===== EXTRACTED MATERIAL
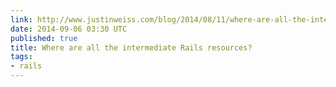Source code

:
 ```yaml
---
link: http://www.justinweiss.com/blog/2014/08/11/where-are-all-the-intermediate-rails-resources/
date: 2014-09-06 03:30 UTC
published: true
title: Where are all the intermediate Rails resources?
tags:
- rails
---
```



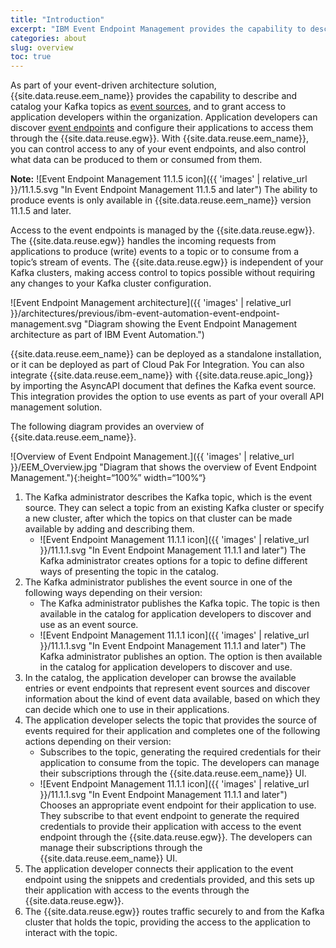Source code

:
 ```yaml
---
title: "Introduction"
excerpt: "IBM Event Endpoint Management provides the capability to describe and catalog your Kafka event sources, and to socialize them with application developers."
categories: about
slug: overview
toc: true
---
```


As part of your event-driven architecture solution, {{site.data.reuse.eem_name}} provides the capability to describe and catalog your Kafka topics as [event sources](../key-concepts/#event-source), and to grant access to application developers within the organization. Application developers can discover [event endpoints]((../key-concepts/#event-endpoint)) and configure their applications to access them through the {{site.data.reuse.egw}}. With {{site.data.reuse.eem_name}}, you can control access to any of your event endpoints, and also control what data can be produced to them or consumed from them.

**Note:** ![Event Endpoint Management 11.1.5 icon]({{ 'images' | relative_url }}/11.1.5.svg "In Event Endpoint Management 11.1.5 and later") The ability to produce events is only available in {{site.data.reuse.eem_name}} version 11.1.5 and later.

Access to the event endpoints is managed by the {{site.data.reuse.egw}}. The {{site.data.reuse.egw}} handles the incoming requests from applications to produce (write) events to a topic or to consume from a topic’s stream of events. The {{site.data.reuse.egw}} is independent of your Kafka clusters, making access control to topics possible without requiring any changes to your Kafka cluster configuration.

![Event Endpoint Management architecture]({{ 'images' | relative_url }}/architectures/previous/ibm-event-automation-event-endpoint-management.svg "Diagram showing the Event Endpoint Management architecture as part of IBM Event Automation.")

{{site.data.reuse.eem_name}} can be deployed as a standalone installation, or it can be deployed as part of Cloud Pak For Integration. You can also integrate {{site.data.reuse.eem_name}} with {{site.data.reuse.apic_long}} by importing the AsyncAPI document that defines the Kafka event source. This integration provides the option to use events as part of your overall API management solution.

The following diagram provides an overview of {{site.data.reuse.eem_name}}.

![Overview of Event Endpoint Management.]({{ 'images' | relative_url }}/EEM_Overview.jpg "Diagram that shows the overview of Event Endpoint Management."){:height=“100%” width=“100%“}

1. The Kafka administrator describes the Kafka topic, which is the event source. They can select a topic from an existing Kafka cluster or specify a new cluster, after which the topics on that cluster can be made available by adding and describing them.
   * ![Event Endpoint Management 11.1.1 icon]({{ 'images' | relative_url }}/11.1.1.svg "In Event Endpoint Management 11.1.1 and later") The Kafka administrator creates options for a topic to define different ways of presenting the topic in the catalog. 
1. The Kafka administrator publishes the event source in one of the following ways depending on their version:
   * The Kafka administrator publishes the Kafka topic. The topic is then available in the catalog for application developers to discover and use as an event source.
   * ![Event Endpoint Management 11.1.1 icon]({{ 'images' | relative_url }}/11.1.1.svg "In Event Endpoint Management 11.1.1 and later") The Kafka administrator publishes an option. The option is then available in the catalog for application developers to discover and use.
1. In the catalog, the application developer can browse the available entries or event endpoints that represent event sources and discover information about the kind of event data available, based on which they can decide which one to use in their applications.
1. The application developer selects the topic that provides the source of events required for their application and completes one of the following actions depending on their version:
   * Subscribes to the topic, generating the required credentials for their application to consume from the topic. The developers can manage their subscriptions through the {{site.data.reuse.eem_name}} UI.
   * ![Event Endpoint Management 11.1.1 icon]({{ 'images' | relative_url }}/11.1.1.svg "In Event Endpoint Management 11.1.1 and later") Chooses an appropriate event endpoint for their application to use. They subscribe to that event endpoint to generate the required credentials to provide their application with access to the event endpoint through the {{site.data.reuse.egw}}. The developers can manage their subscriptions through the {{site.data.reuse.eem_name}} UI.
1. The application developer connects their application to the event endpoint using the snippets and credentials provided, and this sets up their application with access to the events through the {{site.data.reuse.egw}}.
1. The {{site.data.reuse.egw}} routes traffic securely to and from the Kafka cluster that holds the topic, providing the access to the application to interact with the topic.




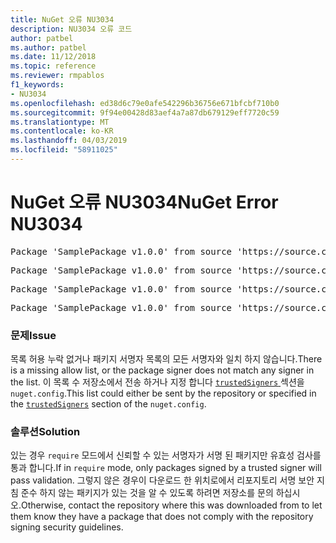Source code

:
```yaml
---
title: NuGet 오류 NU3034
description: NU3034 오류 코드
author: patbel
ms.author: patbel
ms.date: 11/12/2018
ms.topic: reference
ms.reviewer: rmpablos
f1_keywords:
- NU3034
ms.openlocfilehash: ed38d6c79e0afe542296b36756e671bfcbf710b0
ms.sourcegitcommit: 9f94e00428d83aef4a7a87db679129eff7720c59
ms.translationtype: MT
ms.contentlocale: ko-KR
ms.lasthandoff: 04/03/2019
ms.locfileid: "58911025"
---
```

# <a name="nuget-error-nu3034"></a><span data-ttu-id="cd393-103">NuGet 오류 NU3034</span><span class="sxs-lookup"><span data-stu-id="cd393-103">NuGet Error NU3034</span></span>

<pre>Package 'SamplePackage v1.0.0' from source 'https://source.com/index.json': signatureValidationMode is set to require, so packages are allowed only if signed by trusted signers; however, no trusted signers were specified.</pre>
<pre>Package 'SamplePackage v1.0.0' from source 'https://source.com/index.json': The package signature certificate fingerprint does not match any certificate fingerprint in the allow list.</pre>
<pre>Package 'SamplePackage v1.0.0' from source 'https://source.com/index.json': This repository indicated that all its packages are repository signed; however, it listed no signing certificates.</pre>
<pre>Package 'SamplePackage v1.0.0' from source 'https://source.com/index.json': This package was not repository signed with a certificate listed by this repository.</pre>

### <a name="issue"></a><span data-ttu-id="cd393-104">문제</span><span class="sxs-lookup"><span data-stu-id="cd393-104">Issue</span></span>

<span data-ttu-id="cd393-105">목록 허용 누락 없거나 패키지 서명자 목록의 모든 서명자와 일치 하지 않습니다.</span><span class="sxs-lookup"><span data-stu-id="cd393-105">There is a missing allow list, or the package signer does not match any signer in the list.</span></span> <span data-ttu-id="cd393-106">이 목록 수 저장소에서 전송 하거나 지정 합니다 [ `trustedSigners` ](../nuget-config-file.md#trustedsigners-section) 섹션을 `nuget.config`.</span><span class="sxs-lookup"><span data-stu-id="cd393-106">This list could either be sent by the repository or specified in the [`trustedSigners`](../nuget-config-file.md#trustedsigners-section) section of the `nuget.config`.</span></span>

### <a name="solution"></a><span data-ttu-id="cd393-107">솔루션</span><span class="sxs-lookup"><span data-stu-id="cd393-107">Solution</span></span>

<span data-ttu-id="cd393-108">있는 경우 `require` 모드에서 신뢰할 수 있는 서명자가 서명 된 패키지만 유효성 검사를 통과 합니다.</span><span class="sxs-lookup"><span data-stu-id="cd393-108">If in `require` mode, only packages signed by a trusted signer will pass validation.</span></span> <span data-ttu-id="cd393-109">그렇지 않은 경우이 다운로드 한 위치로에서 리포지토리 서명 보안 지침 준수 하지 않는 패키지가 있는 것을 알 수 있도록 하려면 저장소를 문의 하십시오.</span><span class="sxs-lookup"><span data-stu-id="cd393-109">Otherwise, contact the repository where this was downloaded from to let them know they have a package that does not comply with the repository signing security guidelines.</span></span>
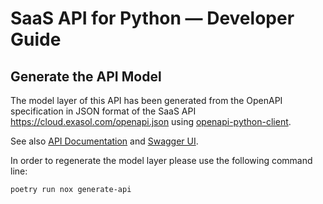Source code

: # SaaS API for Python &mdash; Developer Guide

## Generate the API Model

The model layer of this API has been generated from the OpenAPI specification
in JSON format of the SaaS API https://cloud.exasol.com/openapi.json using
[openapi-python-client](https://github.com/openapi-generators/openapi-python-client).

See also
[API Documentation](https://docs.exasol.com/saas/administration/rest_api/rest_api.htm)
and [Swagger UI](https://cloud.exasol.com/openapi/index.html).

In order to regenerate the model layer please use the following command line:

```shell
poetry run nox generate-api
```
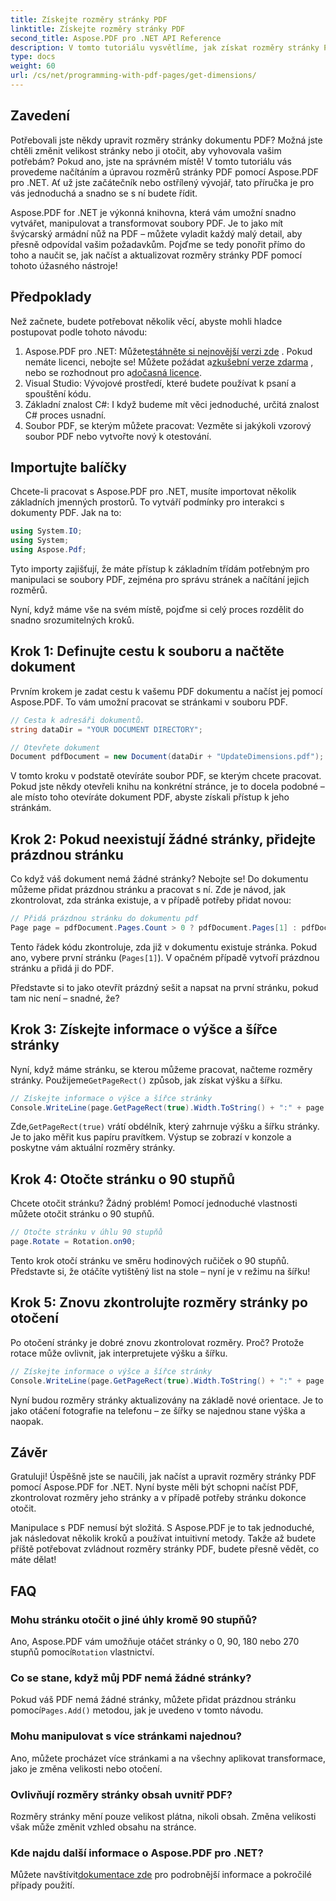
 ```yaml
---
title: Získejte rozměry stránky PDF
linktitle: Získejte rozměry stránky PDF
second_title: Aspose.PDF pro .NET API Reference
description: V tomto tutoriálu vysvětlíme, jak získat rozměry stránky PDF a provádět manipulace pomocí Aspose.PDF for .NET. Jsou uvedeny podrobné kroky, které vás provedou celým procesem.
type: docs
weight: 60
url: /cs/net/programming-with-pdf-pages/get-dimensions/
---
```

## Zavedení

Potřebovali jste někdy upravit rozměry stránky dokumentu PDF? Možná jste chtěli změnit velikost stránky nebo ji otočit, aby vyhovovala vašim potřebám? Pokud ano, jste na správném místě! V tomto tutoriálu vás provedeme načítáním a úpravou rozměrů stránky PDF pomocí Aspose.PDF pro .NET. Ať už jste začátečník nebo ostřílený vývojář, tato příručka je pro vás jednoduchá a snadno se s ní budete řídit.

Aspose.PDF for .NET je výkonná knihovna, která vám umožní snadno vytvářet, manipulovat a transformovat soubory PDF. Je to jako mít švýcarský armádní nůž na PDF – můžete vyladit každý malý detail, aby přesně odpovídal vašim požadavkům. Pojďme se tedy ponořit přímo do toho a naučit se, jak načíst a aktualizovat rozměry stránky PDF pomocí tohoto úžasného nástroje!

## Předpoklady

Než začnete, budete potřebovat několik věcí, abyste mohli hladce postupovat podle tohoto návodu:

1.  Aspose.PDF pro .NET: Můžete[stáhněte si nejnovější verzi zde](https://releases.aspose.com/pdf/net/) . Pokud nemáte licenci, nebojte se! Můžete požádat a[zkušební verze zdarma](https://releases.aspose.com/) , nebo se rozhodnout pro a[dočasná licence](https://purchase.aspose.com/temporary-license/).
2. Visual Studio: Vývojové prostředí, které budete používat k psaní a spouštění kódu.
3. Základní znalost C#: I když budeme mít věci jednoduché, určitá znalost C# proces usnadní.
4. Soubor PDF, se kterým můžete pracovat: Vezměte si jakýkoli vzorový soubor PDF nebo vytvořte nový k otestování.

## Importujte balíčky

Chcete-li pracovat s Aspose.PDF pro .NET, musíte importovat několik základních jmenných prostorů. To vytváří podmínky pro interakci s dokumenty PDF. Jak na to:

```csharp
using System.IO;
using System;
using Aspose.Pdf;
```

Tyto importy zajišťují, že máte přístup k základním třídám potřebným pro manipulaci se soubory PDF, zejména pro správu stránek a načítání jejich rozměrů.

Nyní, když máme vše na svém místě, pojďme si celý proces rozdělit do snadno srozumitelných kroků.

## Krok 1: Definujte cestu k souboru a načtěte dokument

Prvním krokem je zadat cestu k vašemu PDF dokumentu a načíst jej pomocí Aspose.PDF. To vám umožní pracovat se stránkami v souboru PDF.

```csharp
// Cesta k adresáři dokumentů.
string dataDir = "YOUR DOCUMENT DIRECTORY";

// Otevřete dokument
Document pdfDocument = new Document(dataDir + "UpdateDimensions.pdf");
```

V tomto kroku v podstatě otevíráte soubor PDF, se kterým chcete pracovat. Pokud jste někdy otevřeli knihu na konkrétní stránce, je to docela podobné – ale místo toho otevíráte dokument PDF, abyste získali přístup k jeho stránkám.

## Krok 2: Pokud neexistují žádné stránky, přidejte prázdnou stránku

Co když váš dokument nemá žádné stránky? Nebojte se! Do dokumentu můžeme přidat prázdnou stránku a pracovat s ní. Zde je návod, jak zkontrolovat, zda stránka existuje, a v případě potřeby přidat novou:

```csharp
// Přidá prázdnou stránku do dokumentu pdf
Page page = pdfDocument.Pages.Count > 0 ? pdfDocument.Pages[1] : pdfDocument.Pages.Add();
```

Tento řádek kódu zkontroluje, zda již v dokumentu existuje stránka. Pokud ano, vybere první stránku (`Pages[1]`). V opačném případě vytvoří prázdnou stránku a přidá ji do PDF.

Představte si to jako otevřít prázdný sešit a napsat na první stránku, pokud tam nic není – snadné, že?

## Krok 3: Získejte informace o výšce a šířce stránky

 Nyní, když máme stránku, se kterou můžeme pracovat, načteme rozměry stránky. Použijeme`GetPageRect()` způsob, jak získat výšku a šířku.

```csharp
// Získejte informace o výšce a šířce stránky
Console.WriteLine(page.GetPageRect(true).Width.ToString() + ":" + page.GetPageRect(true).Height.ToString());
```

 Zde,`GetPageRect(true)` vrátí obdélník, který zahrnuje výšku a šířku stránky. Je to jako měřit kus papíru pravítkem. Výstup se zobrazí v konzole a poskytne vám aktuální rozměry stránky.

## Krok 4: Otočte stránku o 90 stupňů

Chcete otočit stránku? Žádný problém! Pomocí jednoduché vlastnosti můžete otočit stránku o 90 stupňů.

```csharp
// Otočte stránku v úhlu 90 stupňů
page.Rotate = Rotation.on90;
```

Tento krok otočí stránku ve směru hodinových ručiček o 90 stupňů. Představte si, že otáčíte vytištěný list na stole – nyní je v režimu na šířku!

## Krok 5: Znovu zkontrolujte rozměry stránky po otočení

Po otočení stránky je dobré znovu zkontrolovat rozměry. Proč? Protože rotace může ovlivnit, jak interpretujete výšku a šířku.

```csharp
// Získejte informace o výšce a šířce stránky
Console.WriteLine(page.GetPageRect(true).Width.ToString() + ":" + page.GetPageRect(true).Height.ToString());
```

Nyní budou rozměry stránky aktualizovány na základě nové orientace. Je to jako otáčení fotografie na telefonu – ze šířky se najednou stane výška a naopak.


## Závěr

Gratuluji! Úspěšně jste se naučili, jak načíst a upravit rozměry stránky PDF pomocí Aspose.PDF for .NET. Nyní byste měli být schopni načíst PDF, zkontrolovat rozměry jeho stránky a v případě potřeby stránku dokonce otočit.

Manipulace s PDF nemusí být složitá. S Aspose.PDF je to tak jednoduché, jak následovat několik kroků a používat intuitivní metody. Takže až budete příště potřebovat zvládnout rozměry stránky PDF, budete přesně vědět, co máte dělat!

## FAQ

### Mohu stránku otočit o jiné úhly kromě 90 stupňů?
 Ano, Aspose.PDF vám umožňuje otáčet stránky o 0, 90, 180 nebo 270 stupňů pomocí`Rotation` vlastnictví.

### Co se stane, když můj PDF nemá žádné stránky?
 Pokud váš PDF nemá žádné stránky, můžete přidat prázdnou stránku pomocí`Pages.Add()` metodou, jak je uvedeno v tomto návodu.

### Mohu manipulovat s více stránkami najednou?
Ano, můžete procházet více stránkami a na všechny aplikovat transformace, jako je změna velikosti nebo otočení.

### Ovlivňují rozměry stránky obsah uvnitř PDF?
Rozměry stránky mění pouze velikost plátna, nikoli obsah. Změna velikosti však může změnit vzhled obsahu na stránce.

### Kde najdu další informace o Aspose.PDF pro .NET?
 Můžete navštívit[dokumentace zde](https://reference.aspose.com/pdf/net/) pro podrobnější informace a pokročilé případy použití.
==========
**WORK REQUIRED**
Exactly the lines from the top of the listing through the line holding "Access to the event endpoints" should be repeated, with pictures left out.

**WRITTEN REPLY**
Source code

:
 ```yaml
---
link: http://www.justinweiss.com/blog/2014/08/11/where-are-all-the-intermediate-rails-resources/
date: 2014-09-06 03:30 UTC
published: true
title: Where are all the intermediate Rails resources?
tags:
- rails
---
```



Source code

:
 ```yaml
---
title: "Introduction"
excerpt: "IBM Event Endpoint Management provides the capability to describe and catalog your Kafka event sources, and to socialize them with application developers."
categories: about
slug: overview
toc: true
---
```


As part of your event-driven architecture solution, {{site.data.reuse.eem_name}} provides the capability to describe and catalog your Kafka topics as [event sources](../key-concepts/#event-source), and to grant access to application developers within the organization. Application developers can discover [event endpoints]((../key-concepts/#event-endpoint)) and configure their applications to access them through the {{site.data.reuse.egw}}. With {{site.data.reuse.eem_name}}, you can control access to any of your event endpoints, and also control what data can be produced to them or consumed from them.

**Note:** ![Event Endpoint Management 11.1.5 icon]({{ 'images' | relative_url }}/11.1.5.svg "In Event Endpoint Management 11.1.5 and later") The ability to produce events is only available in {{site.data.reuse.eem_name}} version 11.1.5 and later.

Access to the event endpoints is managed by the {{site.data.reuse.egw}}. The {{site.data.reuse.egw}} handles the incoming requests from applications to produce (write) events to a topic or to consume from a topic’s stream of events. The {{site.data.reuse.egw}} is independent of your Kafka clusters, making access control to topics possible without requiring any changes to your Kafka cluster configuration.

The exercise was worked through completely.